Institut für Bodenforschung bei der Langen Nacht der Forschung 2026


Mit drei interaktiven Stationen in Wien und Tulln zeigte das Institut für Bodenforschung die Vielfalt moderner Bodenforschung einem breiten Publikum.

Auch heuer beteiligte sich das Institut für Bodenforschung mit großem Engagement an der Langen Nacht der Forschung und war an insgesamt drei Stationen in Wien und Tulln vertreten.

In Tulln konnten Besucher*innen bei der Mitmachstation „Klimastress im Wald“ entdecken, was Jahrringe über Trockenstress verraten, welche Rolle Böden als Wasserspeicher spielen und wie eng Waldgesundheit, Bodenfunktionen und Klimawandel miteinander verbunden sind. Eine zweite Station widmete sich unter dem Titel „Wozu ist meine Kacke gut?“ dem Thema Nährstoffkreisläufe und nachhaltige Ressourcennutzung.

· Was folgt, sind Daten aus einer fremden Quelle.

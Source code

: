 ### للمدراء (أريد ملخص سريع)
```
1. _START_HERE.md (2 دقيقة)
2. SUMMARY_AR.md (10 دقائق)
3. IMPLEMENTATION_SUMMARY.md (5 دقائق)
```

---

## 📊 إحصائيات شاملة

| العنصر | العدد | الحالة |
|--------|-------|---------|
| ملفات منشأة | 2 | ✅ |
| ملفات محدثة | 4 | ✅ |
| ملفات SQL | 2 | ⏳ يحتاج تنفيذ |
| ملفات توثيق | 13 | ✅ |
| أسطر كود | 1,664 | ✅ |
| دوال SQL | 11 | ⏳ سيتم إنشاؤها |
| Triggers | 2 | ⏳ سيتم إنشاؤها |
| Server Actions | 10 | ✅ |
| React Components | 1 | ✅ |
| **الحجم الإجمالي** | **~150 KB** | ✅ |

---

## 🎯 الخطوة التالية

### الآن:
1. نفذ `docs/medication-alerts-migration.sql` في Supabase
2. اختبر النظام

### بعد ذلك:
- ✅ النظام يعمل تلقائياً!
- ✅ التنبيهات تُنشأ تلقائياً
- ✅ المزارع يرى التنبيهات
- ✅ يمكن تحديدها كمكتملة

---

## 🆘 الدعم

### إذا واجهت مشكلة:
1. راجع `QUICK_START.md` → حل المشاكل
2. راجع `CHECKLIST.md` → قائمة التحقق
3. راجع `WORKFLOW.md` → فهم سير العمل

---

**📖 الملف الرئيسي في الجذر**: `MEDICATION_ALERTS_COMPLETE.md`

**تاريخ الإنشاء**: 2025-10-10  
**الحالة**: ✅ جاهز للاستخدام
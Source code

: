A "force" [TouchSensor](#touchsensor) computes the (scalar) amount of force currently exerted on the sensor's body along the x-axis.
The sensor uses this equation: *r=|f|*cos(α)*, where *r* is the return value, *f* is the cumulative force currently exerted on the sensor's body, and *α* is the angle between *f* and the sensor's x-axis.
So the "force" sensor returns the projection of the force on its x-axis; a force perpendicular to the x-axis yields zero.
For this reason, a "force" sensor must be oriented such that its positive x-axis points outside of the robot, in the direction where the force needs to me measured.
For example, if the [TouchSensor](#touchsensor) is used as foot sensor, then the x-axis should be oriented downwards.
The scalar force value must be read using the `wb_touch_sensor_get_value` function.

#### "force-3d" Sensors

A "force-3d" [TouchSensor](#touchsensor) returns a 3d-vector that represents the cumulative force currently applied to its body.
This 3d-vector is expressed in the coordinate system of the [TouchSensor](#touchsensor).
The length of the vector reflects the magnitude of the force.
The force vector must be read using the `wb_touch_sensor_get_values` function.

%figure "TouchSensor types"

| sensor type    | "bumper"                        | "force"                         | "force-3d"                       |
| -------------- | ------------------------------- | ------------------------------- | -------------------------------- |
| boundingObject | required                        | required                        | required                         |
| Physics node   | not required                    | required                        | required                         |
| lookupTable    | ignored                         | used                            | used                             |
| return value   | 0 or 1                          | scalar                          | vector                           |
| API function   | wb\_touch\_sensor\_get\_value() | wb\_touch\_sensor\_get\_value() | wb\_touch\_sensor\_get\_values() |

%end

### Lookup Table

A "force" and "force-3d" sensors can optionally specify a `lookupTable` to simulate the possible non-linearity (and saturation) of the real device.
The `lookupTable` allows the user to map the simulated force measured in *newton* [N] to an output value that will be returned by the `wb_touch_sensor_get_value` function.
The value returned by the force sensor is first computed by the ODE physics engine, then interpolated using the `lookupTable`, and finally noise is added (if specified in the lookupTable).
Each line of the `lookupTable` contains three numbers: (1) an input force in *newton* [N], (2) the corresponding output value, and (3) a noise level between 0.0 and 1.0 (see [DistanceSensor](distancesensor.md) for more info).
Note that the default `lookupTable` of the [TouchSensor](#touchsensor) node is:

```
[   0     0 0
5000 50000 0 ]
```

Auch in Wien war das Institut für Bodenforschung Teil eines institutsübergreifenden Bodenstands gemeinsam mit dem Institut für Physik und Materialwissenschaft sowie dem Institut für Alpine Naturgefahren. Dort wurden Themen wie Bodenfunktionen, Kohlenstoffkreisläufe, Regenwürmer, Aggregatstabilität und alpine Naturgefahren anschaulich vermittelt.

Besonders beliebt war die interaktive Fotoecke, in der Besucher*innen selbst in die Rolle von Bodentierchen schlüpfen konnten – ein kreativer Zugang, um die verborgene Welt unter unseren Füßen sichtbar zu machen.

Die Lange Nacht der Forschung bot damit eine wertvolle Gelegenheit, aktuelle Forschung verständlich zu vermitteln, mit Besucher*innen ins Gespräch zu kommen und die Bedeutung gesunder Böden für Klima, Ökosysteme und Gesellschaft aufzuzeigen.